A Robust Deep Learning Framework for Adversarially Resilient Fraud Detection and Analytical Modeling
Keywords:
Robust deep learning, fraud detection, adversarial machine learning, evasion attacks, data poisoning, and financial security.Abstract
The increasing complexity of financial fraud techniques and the widespread usage of AI-driven detection tools have raised the risks associated with adversarial attacks. The sophistication and frequency of fraud have increased due to the quick development of financial technologies, endangering the essential financial foundation and eroding public trust in financial institutions. Traditional rule-based detection methods are no longer able to detect abnormalities that happen in real time due to the intricacy of fraud strategies and the increasing amount of activities.
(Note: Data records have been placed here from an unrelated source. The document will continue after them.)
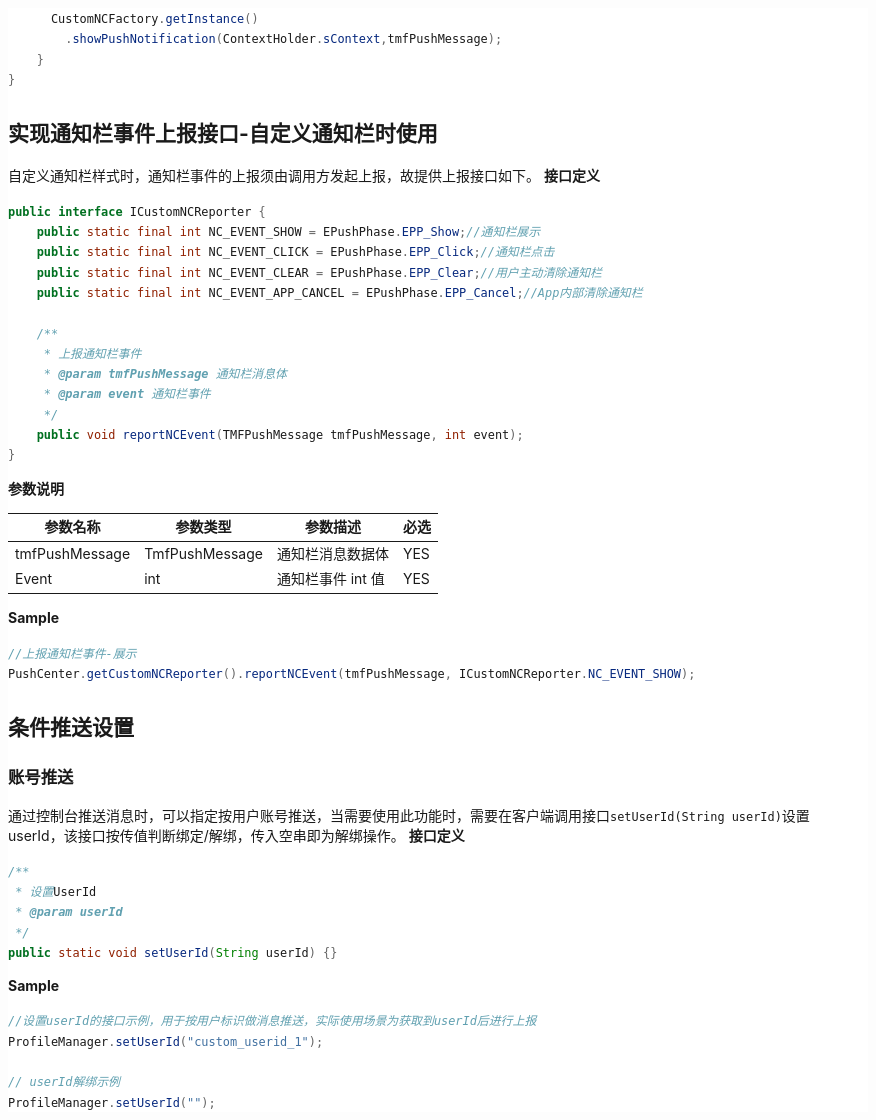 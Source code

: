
 ```java
      CustomNCFactory.getInstance()
        .showPushNotification(ContextHolder.sContext,tmfPushMessage);
    }
}
```

## 实现通知栏事件上报接口-自定义通知栏时使用
自定义通知栏样式时，通知栏事件的上报须由调用方发起上报，故提供上报接口如下。
**接口定义**
```java
public interface ICustomNCReporter {
    public static final int NC_EVENT_SHOW = EPushPhase.EPP_Show;//通知栏展示
    public static final int NC_EVENT_CLICK = EPushPhase.EPP_Click;//通知栏点击
    public static final int NC_EVENT_CLEAR = EPushPhase.EPP_Clear;//用户主动清除通知栏
    public static final int NC_EVENT_APP_CANCEL = EPushPhase.EPP_Cancel;//App内部清除通知栏

    /**
     * 上报通知栏事件
     * @param tmfPushMessage 通知栏消息体
     * @param event 通知栏事件
     */
    public void reportNCEvent(TMFPushMessage tmfPushMessage, int event);
}
```
**参数说明**

| 参数名称       | 参数类型       | 参数描述          | 必选 |
| -------------- | -------------- | ----------------- | ---- |
| tmfPushMessage | TmfPushMessage | 通知栏消息数据体  | YES    |
| Event          | int            | 通知栏事件 int 值 | YES    |

**Sample**
```java
//上报通知栏事件-展示
PushCenter.getCustomNCReporter().reportNCEvent(tmfPushMessage, ICustomNCReporter.NC_EVENT_SHOW);
```

## 条件推送设置

### 账号推送
通过控制台推送消息时，可以指定按用户账号推送，当需要使用此功能时，需要在客户端调用接口`setUserId(String userId)`设置 userId，该接口按传值判断绑定/解绑，传入空串即为解绑操作。
**接口定义**
```java
/**
 * 设置UserId
 * @param userId
 */
public static void setUserId(String userId) {}
```
**Sample**
```java
//设置userId的接口示例，用于按用户标识做消息推送，实际使用场景为获取到userId后进行上报
ProfileManager.setUserId("custom_userid_1");

// userId解绑示例
ProfileManager.setUserId("");
```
This project will focus on the possible uses of AI and ML to increase cyber security flexibility and identify fraud and irregularities in financial transactions. Additionally, anomaly ratings and trust estimation methods are implemented to detect strange inputs that may indicate adversary control. These findings confirm that both AI and ML are capable of modeling latent fraud trends in real-time, reducing the false positive rate, and generating informative data that legal authorities can comprehend in order to reduce financial organizations' risks beforehand. Organizations may optimize their safety and resource utilization, as well as respond dynamically to evolving risks, by integrating intelligent detection systems into their financial operations. Because of this, the study places a strong emphasis on the need to incorporate temporal and geo-behavioral features in order to improve model performance and make them context-friendly. Future research will focus on real-time deployments, continuous data analysis, elements of resistance against opponents, and ethical acceptance of AI-based decision-making.